Dalam menghadapi isu boikot yang dicanangkan Australia ini, TNI
dapat memainkan peran diplomasi pertahanan tersebut. Seperti kejadian tahun
2014, akibat isu penyadapan yang dilakukan Australia terhadap Presiden SBY.
Merespons pelecehan tersebut, Pemerintah Indonesia menugaskan Tentara
Nasional Indonesia (TNI) untuk memperketat wilayah perbatasan dengan
menggelar latihan besar-besaran di sekitar Selat Lombok.
Kehadiran TNI dengan kekuatan besar dan persenjataan mutakhir
membuat parlemen Australia khawatir. Karena dari wilayah sekitar Lombok dan
Makassar, Australia bisa dijangkau dengan mudah. Kebijakan aktivasi diplomasi
pertahanan merupakan langkah yang imperatif atau sangat penting diterapkan
Indonesia sebagai sebuah negara berdaulat yang memiliki kebijakan dalam
negeri independen dan bebas dari intervensi negara mana pun.
Serangkaian kebijakan pemerintahan Presiden Jokowi untuk
mewujudkan kesejahteraan rakyat Indonesia kiranya tidak hanya cukup
ditunjukkan dengan keteguhan terhadap pelaksanaan hukuman mati, tetapi perlu
dan penting didukung dengan kebijakan pertahanan yang sinkron dengan keputusan
politik.
Adalah sama pentingnya keteguhan terhadap sebuah keputusan yang
telah dibuat, disertai dengan unjuk kesiapan menghadapi ancaman boikot dari
negara lain. Banyak yang mungkin berpendapat bahwa Indonesia tidak perlu
gelar kekuatan bersenjata, seakan akan siap perang dengan Australia.

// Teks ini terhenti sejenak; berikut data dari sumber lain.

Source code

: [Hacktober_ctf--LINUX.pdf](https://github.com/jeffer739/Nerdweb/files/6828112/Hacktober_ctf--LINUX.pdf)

Memang diplomasi pertahanan tidaklah ditujukan untuk kesiapan
berperang karena hakikatnya diplomasi pertahanan merupakan jalan damai yang
diinginkan sebuah negara untuk melindungi kepentingan nasional negara
tersebut. Ada dua keuntungan yang bisa didapat Indonesia dengan menggelar
kekuatan bersenjata di sekitar Selat Lombok.
Pertama, secara diplomatik Indonesia dapat menunjukkan
keunggulan diplomasi dan memberikan keuntungan ekonomi. Pemerintah tidak
perlu mengeluarkan pernyataan blokade jalur pelayaran di Selat Lombok, tetapi
secara halus Indonesia dapat memberitahukan kepada setiap negara pengguna
ALKI-II untuk sementara waktu menghentikan kegiatan dagang mereka me-lalui
jalur tersebut karena sedang dipergunakan untuk latihan militer,
sebagai latihan rutin kesiapan militer Indonesia dalam menjaga
teritori Indonesia. Jika jalur dagang di ALKI-II tidak dapat dilalui, maka
Australia akan mengalami kerugian besar, bahkan Indonesia dapat memainkan
harga ternak yang ingin dijual Australia, jika Negeri Kanguru ini tetap ingin
mengekspor komoditi mereka melalui ALKI-II.
Kedua, pemerintahan Presiden Jokowi dapat meraih kepercayaan dan
sekaligus dukungan rakyat, bahwa pemerintah bersungguh- sungguh mengembangkan
kekuatan dan meningkatkan kemampuan militer Indonesia yang dapat menjaga
integritas wilayah Negara Kesatuan Republik Indonesia serta martabat bangsa.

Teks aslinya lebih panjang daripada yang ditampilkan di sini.